A lack of finance at the moment has led to a crackdown on the level of Nigeria’s funding for startups. In addition, several other payment-related firms had to shut down. Numerous firms in the cryptocurrency sector have run into problems and distrust due to FTX’s demise.
Consumers are losing interest in cryptocurrencies and confidence in the sector, as are VCs in Nigeria’s startup ecosystem. This general fall in venture capital funding reflects Mara and Chipper Cash’s tumultuous times, marked by multiple rounds of layoffs.
Due to recent legal proceedings taken by US regulators against significant exchanges like Binance and Coinbase, the cryptocurrency industry has been severely affected. The crypto business now operates in a turbulent climate as a result of these activities.
Binance recently distanced itself from Binance Nigeria Limited, clarifying that the recent ban imposed by the Nigerian Securities Exchange Commission (SEC) on the Nigerian firm does not affect its operations. This issue points to the growing number of challenges facing the cryptocurrency space in Nigeria.
In the periods that followed the global financial inflation and FTX shutdown, Nestcoin laid off around 30 employees after $4 million in operational capital was reportedly held by FTX; Pan-African fintech company Chipper Cash reportedly laid off a third of its employees; and over 1.5 million Nigerians using the U.S.-registered cryptocurrency exchange, Paxful were thrown into shock after the company temporarily shut down its market owing to “key staff departures” and “regulatory challenges in the industry.” Suddenly, the crypto narrative is not satisfying.
Significantly, the level of blockchain regulation and reduced faith have made investors more skeptical regarding where they invest their money.
Crypto X Venture Capital in Nigeria
The movement in venture capital funding away from cryptocurrency initiatives has grown significantly and is now very obvious.
Compared to the prior year, blockchain-related venture capital investment globally saw a huge fall of 82%. As a result, funding decreased to just $1.7 billion from $9.1 billion in the first quarter of 2022. Additionally, compared to the final quarter of the previous year, the financing amount shows a 30% decline.
This sum also represents the lowest total since the pitiful $1.1 billion in funding that was reported for the fourth quarter of 2020. It is important to note that at that time, a lot of people weren’t familiar with the idea of Web3.
According to data from Disrupt Africa’s most recent report, financing for African digital startups fell by 57% in the first quarter of 2023, particularly in Nigeria. Deal volumes were only 87, or half of the 175 from last year, which was not much better. In contrast, more than half of the entire money raised by African businesses in 2022 came from fundraising in Q1.
Source: The Big Deal
The Big Deal’s report followed a similar pattern and showed a 52% YoY reduction. Investors only transacted business in March for $66 million. Simply put, since 2020 ($39.6 million—an outlier year due to the COVID-19 epidemic), we haven’t experienced a March this awful like we had this year. It represents a 91% decrease from the $696.3 million that companies raised in February. It also shows that investors made fewer and smaller deals in Q1 2023.

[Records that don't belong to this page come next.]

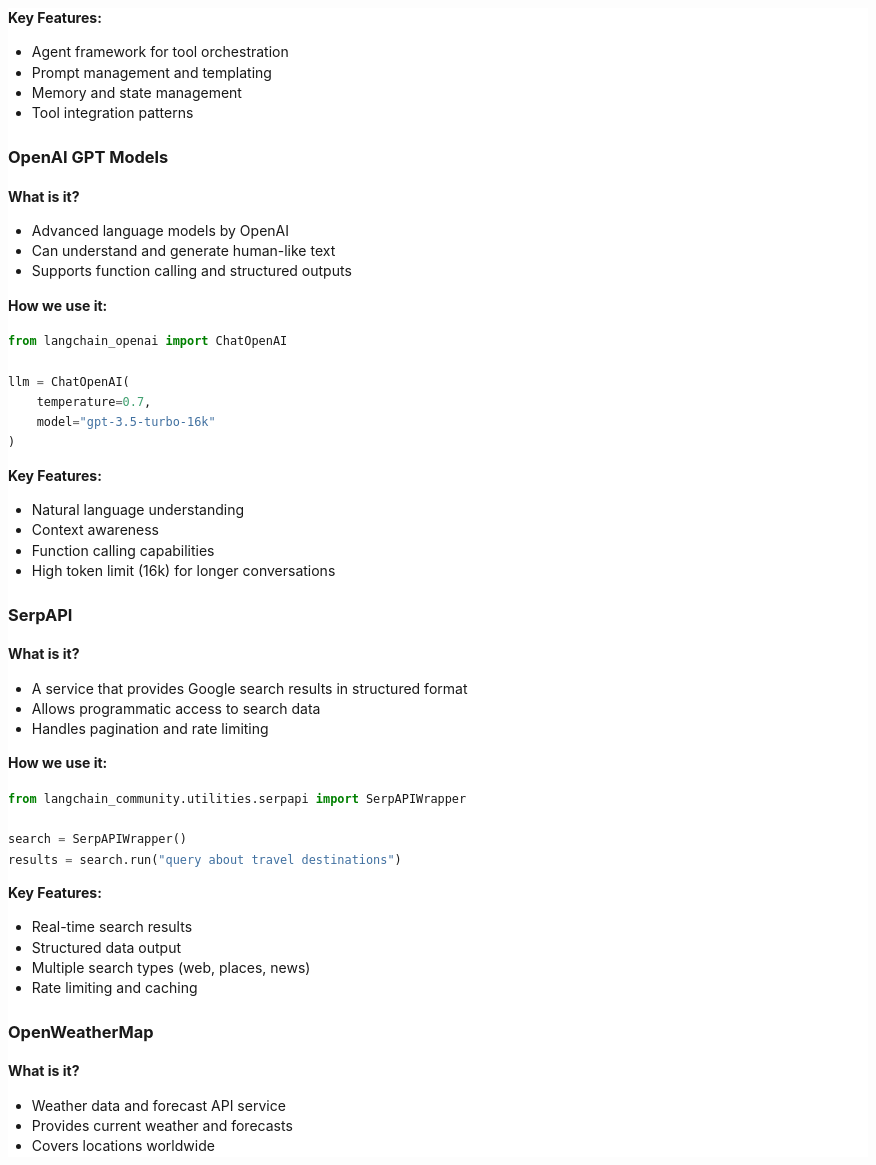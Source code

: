 **Key Features:**
- Agent framework for tool orchestration
- Prompt management and templating
- Memory and state management
- Tool integration patterns

### OpenAI GPT Models
**What is it?**
- Advanced language models by OpenAI
- Can understand and generate human-like text
- Supports function calling and structured outputs

**How we use it:**
```python
from langchain_openai import ChatOpenAI

llm = ChatOpenAI(
    temperature=0.7,
    model="gpt-3.5-turbo-16k"
)
```

**Key Features:**
- Natural language understanding
- Context awareness
- Function calling capabilities
- High token limit (16k) for longer conversations

### SerpAPI
**What is it?**
- A service that provides Google search results in structured format
- Allows programmatic access to search data
- Handles pagination and rate limiting

**How we use it:**
```python
from langchain_community.utilities.serpapi import SerpAPIWrapper

search = SerpAPIWrapper()
results = search.run("query about travel destinations")
```

**Key Features:**
- Real-time search results
- Structured data output
- Multiple search types (web, places, news)
- Rate limiting and caching

### OpenWeatherMap
**What is it?**
- Weather data and forecast API service
- Provides current weather and forecasts
- Covers locations worldwide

Venture investors have adopted a cautious stance and have scaled back on sizable investments in the industry.
Showing Concern
According to consulting firm McKinsey, around 70% of fintech startup deals are being funded by investors with headquarters outside of Africa, most often in North America. It is anticipated that investment will slow because Africa’s issues mirror those of North America and Europe’s economies.
Comparatively, startup funding in the US and Europe decreased by more than half in the first quarter of 2023, to -54% and -60%, respectively, while it decreased by -65% and 80% in Asia and Latin America.
Given the current financial crisis, US crypto legislation, and the loss of Silicon Valley Bank and First Republic Bank, both significantly invested in the tech blockchain sector, the dependence on American VCs to fund African businesses is becoming increasingly doubtful.
Alternative funding sources, including local investors and the government, are anticipated to support the continent’s entrepreneurial environment more heavily. A $618 million investment in digital and creative businesses (iDICE) for startups and creatives was recently announced by Nigeria, which is encouraging. The fund size is equal to 50% of all VC funding that Nigeria received in 2022. This is a fantastic place to start.